Security audit

XunFei Voice Reply

Security checks across malware telemetry and agentic risk

Overview

This skill appears to do what it claims: convert replies to Xunfei-generated audio and send them through Feishu, with some privacy and implementation cautions.

Install only if you want replies processed by Xunfei and delivered through Feishu. Use dedicated Xunfei credentials, avoid voice mode for sensitive content unless approved, install ffmpeg/ws from trusted sources, and remember that voice mode persists in USER.md until switched back to text.

SkillSpector

By NVIDIA

Vulnerability Patterns

Data ExfiltrationExternal Transmission, Env Variable Harvesting, File System Enumeration
Excessive AgencyUnrestricted Tool Access, Autonomous Decision Making, Scope Creep
Trigger AbuseOverly Broad Trigger, Shadow Command Trigger, Keyword Baiting Trigger
Behavioral ASTexec() Call, eval() Call, Dynamic Import
MCP Least PrivilegeUnderdeclared Capability, Wildcard Permission, Missing Permission Declaration

Findings (9)

Lp3

Medium

Category: MCP Least Privilege
Confidence: 85% confidence
Finding: The skill uses sensitive capabilities via environment variables for external service credentials (`XUNFEI_APP_ID`, `XUNFEI_API_KEY`, `XUNFEI_API_SECRET`) but does not declare permissions or clearly scope that access. This weakens reviewability and can lead to unintended secret exposure or use of external-network-backed functionality without explicit operator awareness.

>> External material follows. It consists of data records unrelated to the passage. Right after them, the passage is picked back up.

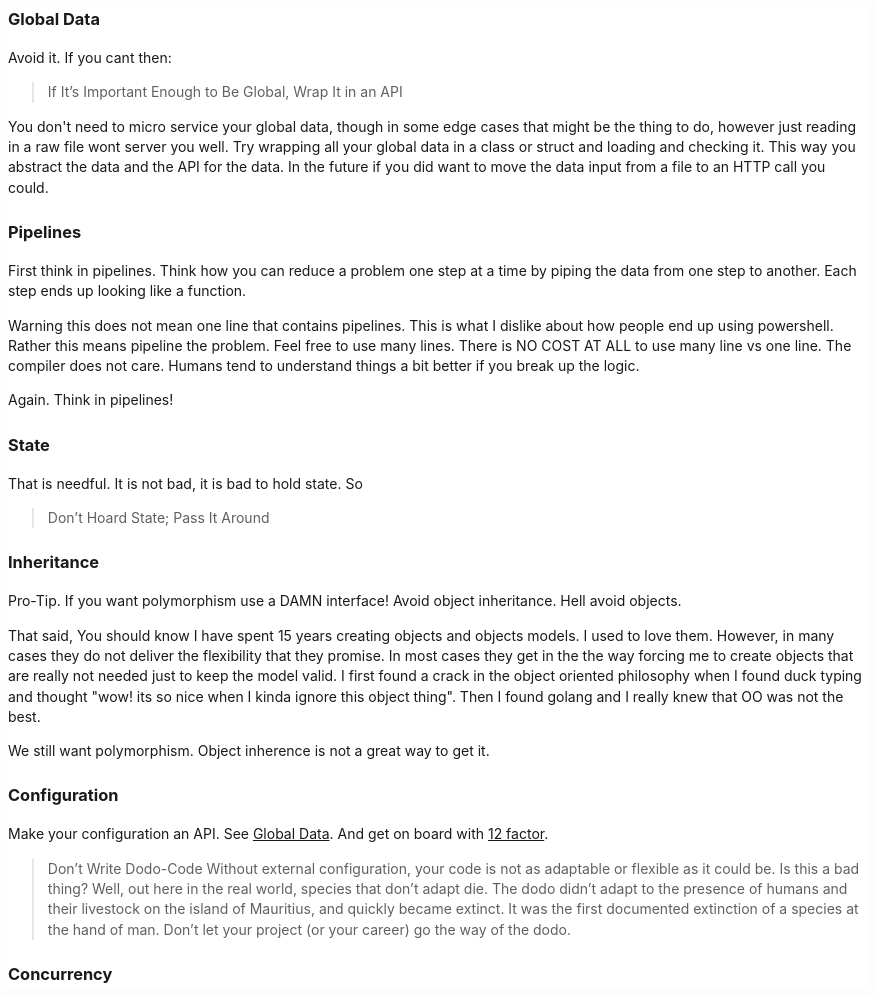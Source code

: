 ### Global Data

Avoid it. If you cant then:

>If It’s Important Enough to Be Global, Wrap It in an API

You don't need to micro service your global data, though in some edge cases that might be the thing to do, however just reading in a raw file wont server you well.  Try wrapping all your global data in a class or struct and loading and checking it.  This way you abstract the data and the API for the data.  In the future if you did want to move the data input from a file to an HTTP call you could.

### Pipelines

First think in pipelines.  Think how you can reduce a problem one step at a time by piping the data from one step to another.  Each step ends up looking like a function.

Warning this does not mean one line that contains pipelines. This is what I dislike about how people end up using powershell.  Rather this means pipeline the problem.  Feel free to use many lines.  There is NO COST AT ALL to use many line vs one line.  The compiler does not care.  Humans tend to understand things a bit better if you break up the logic.

Again.  Think in pipelines!

### State

That is needful.  It is not bad, it is bad to hold state.  So

>Don’t Hoard State; Pass It Around

### Inheritance

Pro-Tip. If you want polymorphism use a DAMN interface!  Avoid object inheritance.  Hell avoid objects.

That said, You should know I have spent 15 years creating objects and objects models. I used to love them.  However, in many cases they do not deliver the flexibility that they promise.  In most cases they get in the the way forcing me to create objects that are really not needed just to keep the model valid.  I first found a crack in the object oriented philosophy when I found duck typing and thought "wow! its so nice when I kinda ignore this object thing".  Then I found golang and I really knew that OO was not the best.

We still want polymorphism.  Object inherence is not a great way to get it.

### Configuration

Make your configuration an API.  See [Global Data](#global-data).  And get on board with [12 factor](https://12factor.net/).

> Don’t Write Dodo-Code Without external configuration, your code is not as adaptable or flexible as it could be. Is this a bad thing? Well, out here in the real world, species that don’t adapt die. The dodo didn’t adapt to the presence of humans and their livestock on the island of Mauritius, and quickly became extinct. It was the first documented extinction of a species at the hand of man. Don’t let your project (or your career) go the way of the dodo.

### Concurrency
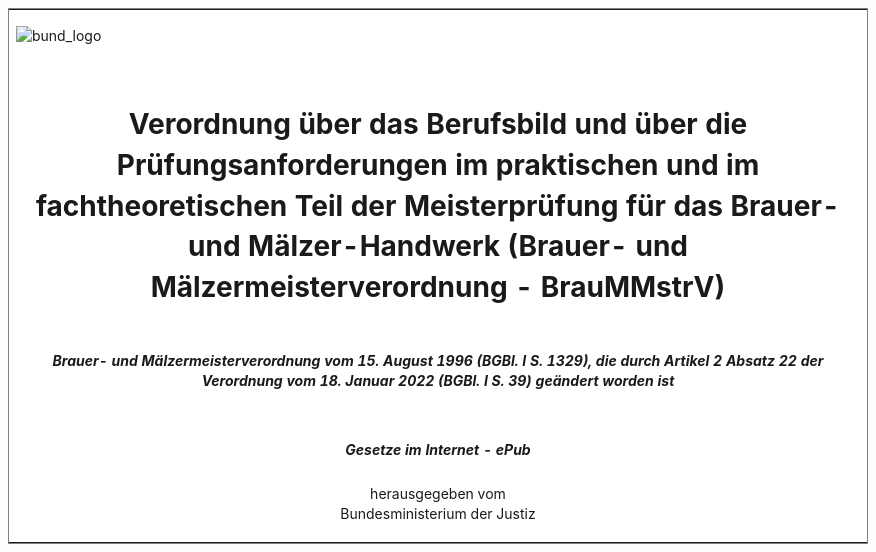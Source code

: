 <span id="DECKBLATT.html"></span>

<table border="0" frame="border" width="100%">

<tr valign="top">

<td align="left">

![bund\_logo](BfJ_2021_Web_de_de.gif)

</td>

<td align="right">

 

</td>

</tr>

<tr align="center" valign="middle">

<td colspan="2">

# Verordnung über das Berufsbild und über die Prüfungsanforderungen im praktischen und im fachtheoretischen Teil der Meisterprüfung für das Brauer- und Mälzer-Handwerk (Brauer- und Mälzermeisterverordnung - BrauMMstrV)

</td>

</tr>

<tr align="center" valign="middle">

<td colspan="2">

##### Brauer- und Mälzermeisterverordnung vom 15. August 1996 (BGBl. I S. 1329), die durch Artikel 2 Absatz 22 der Verordnung vom 18. Januar 2022 (BGBl. I S. 39) geändert worden ist

</td>

</tr>

<tr align="center" valign="middle">

<td colspan="2">

  
  

##### Gesetze im Internet - ePub  
  
herausgegeben vom  
Bundesministerium der Justiz

</td>

</tr>
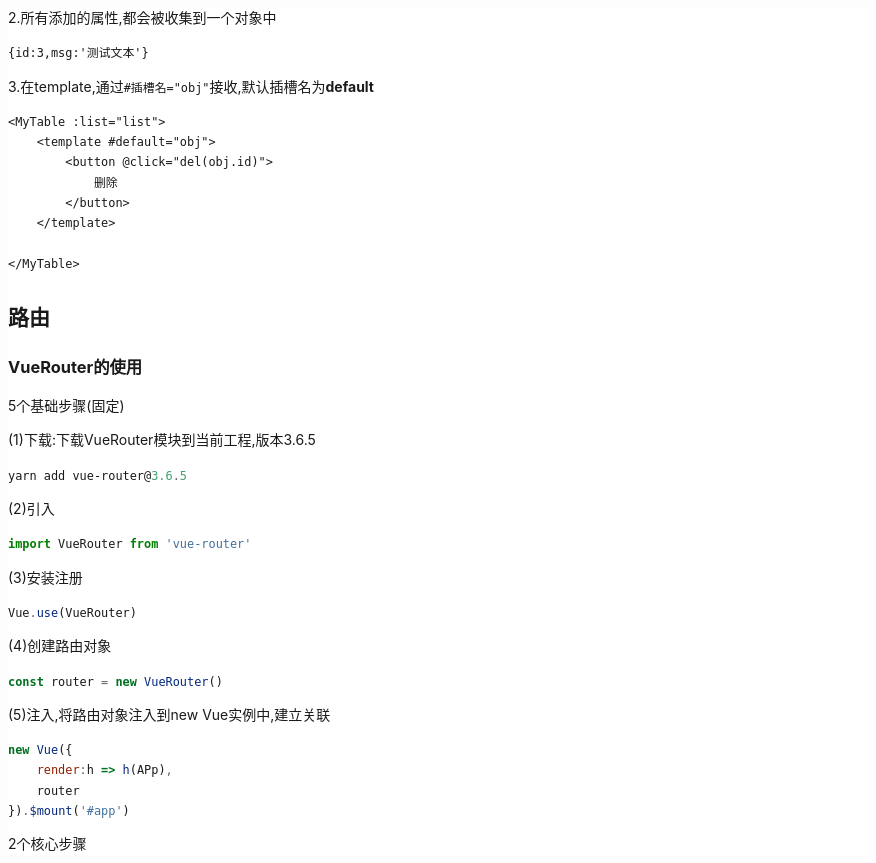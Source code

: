 2.所有添加的属性,都会被收集到一个对象中

```vue
{id:3,msg:'测试文本'}
```

3.在template,通过`#插槽名="obj"`接收,默认插槽名为**default**

```vue
<MyTable :list="list">
	<template #default="obj">
    	<button @click="del(obj.id)">
            删除
        </button>
    </template>

</MyTable>
```



## 路由

### VueRouter的使用

5个基础步骤(固定)

(1)下载:下载VueRouter模块到当前工程,版本3.6.5

```powershell
yarn add vue-router@3.6.5
```

(2)引入

```javascript
import VueRouter from 'vue-router'
```

(3)安装注册

```javascript
Vue.use(VueRouter)
```

(4)创建路由对象

```javascript
const router = new VueRouter()
```

(5)注入,将路由对象注入到new Vue实例中,建立关联

```javascript
new Vue({
	render:h => h(APp),
    router
}).$mount('#app')
```

2个核心步骤

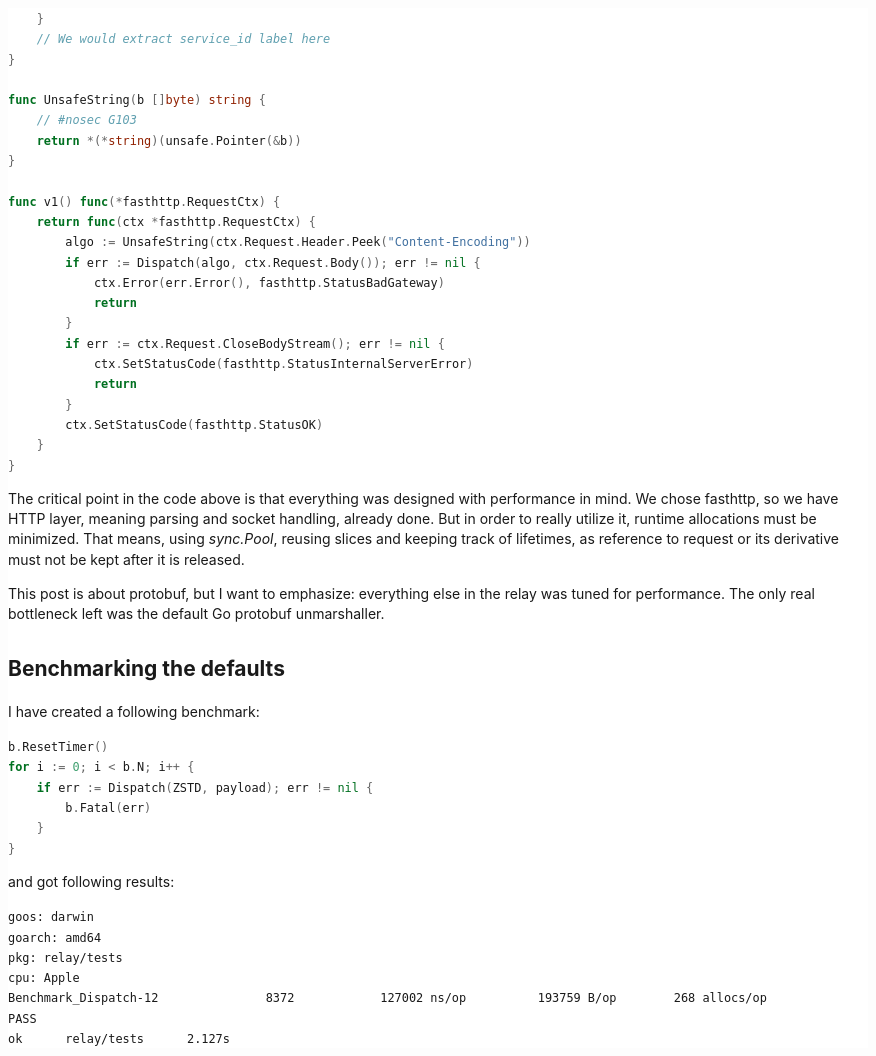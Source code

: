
```go
	}
    // We would extract service_id label here
}

func UnsafeString(b []byte) string {
	// #nosec G103
	return *(*string)(unsafe.Pointer(&b))
}

func v1() func(*fasthttp.RequestCtx) {
	return func(ctx *fasthttp.RequestCtx) {
		algo := UnsafeString(ctx.Request.Header.Peek("Content-Encoding"))
		if err := Dispatch(algo, ctx.Request.Body()); err != nil {
			ctx.Error(err.Error(), fasthttp.StatusBadGateway)
			return
		}
		if err := ctx.Request.CloseBodyStream(); err != nil {
			ctx.SetStatusCode(fasthttp.StatusInternalServerError)
			return
		}
		ctx.SetStatusCode(fasthttp.StatusOK)
	}
}
```

The critical point in the code above is that everything was designed with performance in mind.
We chose fasthttp, so we have HTTP layer, meaning parsing and socket handling, already done. But in order to really utilize it, runtime allocations must be minimized.
That means, using *sync.Pool*, reusing slices and keeping track of lifetimes, as reference to request or its derivative must not be kept after it is released.

This post is about protobuf, but I want to emphasize: everything else in the relay was tuned for performance. The only real bottleneck left was the default Go protobuf unmarshaller.


## Benchmarking the defaults

I have created a following benchmark:

```go
b.ResetTimer()
for i := 0; i < b.N; i++ {
    if err := Dispatch(ZSTD, payload); err != nil {
        b.Fatal(err)
    }
}
```

and got following results:
```
goos: darwin
goarch: amd64
pkg: relay/tests
cpu: Apple
Benchmark_Dispatch-12               8372            127002 ns/op          193759 B/op        268 allocs/op
PASS
ok      relay/tests      2.127s
```
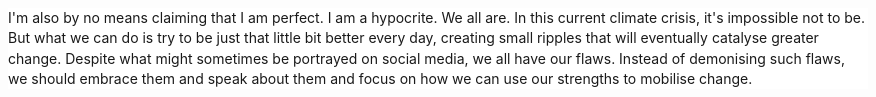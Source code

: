 I'm also by no means claiming that I am perfect. I am a hypocrite. We all are. In this current climate crisis, it's impossible not to be. But what we can do is try to be just that little bit better every day, creating small ripples that will eventually catalyse greater change. Despite what might sometimes be portrayed on social media, we all have our flaws. Instead of demonising such flaws, we should embrace them and speak about them and focus on how we can use our strengths to mobilise change.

Context-Inappropriate Capability

Medium

Confidence: 95% confidence
Finding: The code builds shell commands with execSync using the unquoted outputPath directly in the ffmpeg command line. If outputPath can be influenced by upstream input, an attacker could inject shell metacharacters and execute arbitrary local commands. In a voice-reply skill, local media conversion is plausible, but doing it via shell string interpolation makes the context more dangerous rather than justified.

Vague Triggers

Medium

Confidence: 80% confidence
Finding: The phrase "语音模式" lacks clear activation boundaries and may be mentioned descriptively rather than as a command. In this skill, accidental triggering is more dangerous because it persists state in `USER.md` and changes subsequent responses to audio delivery through external systems.

Vague Triggers

Medium

Confidence: 80% confidence
Finding: The phrase "语音模式" lacks clear activation boundaries and may be mentioned descriptively rather than as a command. In this skill, accidental triggering is more dangerous because it persists state in `USER.md` and changes subsequent responses to audio delivery through external systems.

Missing User Warnings

Medium

Confidence: 90% confidence
Finding: The skill description and flow do not prominently warn that reply text is transmitted to an external TTS service and that generated audio is then sent to Feishu. This omission undermines informed consent and can expose sensitive user content to third parties when voice mode is enabled.

Missing User Warnings

Medium

Confidence: 87% confidence
Finding: The code writes temporary PCM data to disk, converts it with a subprocess, and deletes the temp file without any path safety checks or robust cleanup handling. If outputPath is attacker-controlled, this can lead to overwriting arbitrary files, unsafe temp-file handling, and operational exposure from local file manipulation; combined with the shell usage, the practical risk increases.

Missing User Warnings

Medium

Confidence: 92% confidence
Finding: The document explicitly describes automatically editing USER.md to switch reply mode and persist that change across sessions, but it does not mention user confirmation, auditability, or the fact that this alters a durable preference file. Persistent configuration changes without clear warning can surprise users, create unintended long-term behavior, and be abused to keep the agent in a mode the user did not knowingly authorize.

Missing User Warnings

Medium

Confidence: 88% confidence
Finding: The flow describes generating audio via the iFlytek TTS API and sending the resulting audio to Feishu, which means user content is transmitted to external services and across channels. Without an explicit privacy/transmission warning, users may not understand that their text is being shared with third parties or converted into audio artifacts outside the local environment.

Missing User Warnings

Medium

Confidence: 94% confidence
Finding: The script sends arbitrary user-provided text to an external TTS provider via `XunfeiTTS().synthesize(...)` but gives no notice, consent check, or data-classification guard before transmission. In a messaging skill, replies may contain sensitive user content, so silent export of message text to a third-party service creates a real privacy and compliance risk even if it is expected for functionality.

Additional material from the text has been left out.